15. It is desirable that one sits on the floor to eat while the food is placed on a clean cloth. It is preferred that one is level with the food, neither the food or the person eating should be higher or lower than one another. The normal practice of the Messenger of Allāh (may Allah bless him and grant him peace) was to eat in this manner.
Anas (r.a.) narrates that the Messenger of Allāh (may Allah bless him and grant him peace) did not eat at a khiwān (table) until he passed away. (Bukhārī)
The muḥaddithīn (ḥadīth scholars) have mentioned that “khiwān” refers to a table or a raised platform which is higher than the level of the one seated. And that which is called a dastarkhān (a tablecloth which is spread on the ground) in the Indian subcontinent, is not the same as a khiwān (table) in the Arabic language.

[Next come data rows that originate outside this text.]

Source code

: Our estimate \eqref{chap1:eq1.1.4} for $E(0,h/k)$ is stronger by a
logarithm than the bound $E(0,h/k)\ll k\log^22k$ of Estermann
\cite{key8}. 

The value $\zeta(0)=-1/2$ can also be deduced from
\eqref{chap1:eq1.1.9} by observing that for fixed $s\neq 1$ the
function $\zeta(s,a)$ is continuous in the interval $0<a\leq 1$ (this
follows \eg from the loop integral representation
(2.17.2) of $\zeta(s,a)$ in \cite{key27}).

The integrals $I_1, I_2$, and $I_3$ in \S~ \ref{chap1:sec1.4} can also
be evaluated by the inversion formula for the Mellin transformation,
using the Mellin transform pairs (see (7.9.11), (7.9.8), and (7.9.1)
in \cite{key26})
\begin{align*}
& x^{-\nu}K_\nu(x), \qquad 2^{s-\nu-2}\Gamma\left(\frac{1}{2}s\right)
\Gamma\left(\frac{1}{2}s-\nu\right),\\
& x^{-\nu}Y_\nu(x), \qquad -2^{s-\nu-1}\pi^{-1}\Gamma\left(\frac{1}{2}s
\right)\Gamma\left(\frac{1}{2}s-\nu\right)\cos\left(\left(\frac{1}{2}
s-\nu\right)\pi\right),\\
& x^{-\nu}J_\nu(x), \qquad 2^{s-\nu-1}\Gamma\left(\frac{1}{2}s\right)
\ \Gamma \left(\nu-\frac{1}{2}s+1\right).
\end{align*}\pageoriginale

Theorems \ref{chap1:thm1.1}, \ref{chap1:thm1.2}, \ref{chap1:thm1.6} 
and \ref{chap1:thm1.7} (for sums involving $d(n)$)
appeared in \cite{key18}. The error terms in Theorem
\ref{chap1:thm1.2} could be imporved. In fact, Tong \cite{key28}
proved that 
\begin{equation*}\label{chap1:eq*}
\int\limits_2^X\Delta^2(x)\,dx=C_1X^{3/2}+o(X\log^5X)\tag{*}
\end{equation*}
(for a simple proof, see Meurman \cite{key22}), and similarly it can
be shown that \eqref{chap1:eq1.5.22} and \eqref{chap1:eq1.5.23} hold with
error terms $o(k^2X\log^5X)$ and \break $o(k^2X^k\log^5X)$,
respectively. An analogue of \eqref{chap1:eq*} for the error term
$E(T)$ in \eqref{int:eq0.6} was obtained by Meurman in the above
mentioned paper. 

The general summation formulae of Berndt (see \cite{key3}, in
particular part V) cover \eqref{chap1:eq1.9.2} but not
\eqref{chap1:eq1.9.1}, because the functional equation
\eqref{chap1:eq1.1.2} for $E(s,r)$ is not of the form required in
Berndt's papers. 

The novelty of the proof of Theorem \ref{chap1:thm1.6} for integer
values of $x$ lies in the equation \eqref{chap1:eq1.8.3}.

Scholars have said that eating from a khiwān (table) remained a custom of the arrogant, as it prevented them from leaning the body towards the food which displayed humility.
16. Like the traditional Arab khiwān (table), scholars have deemed eating on table and chairs as contradictory to the sunnah and Islamic teachings.
Firstly, this is contradictory to creating a sense of humility and was originally the style of the arrogant, which has now sadly crept into many Muslim households.
Secondly, the food and the person sitting on the chair are unaligned.
Thirdly, in some cases ones shoes are not removed.
Fourthly, (sometimes) the back is leaned on a chair when eating in this manner.
For the above-stated reasons, it is better to avoid the use of table and chairs. The use of a table and chair should not be made a permanent habit. However, if out of necessity or on a rare instance, one resorts to its use, there is no harm. Nonetheless, it is advised, when sitting on a chair, that one leans a little forward and avoids leaning on the chair so as to attain the closest posture to that which is sunnah.
(Adapted from Khāne Pīne ke Ādāb by Muftī Muhammad Riḍwan. Published by Kutub Khāna Idāra Gufrān, Rawalpindi.)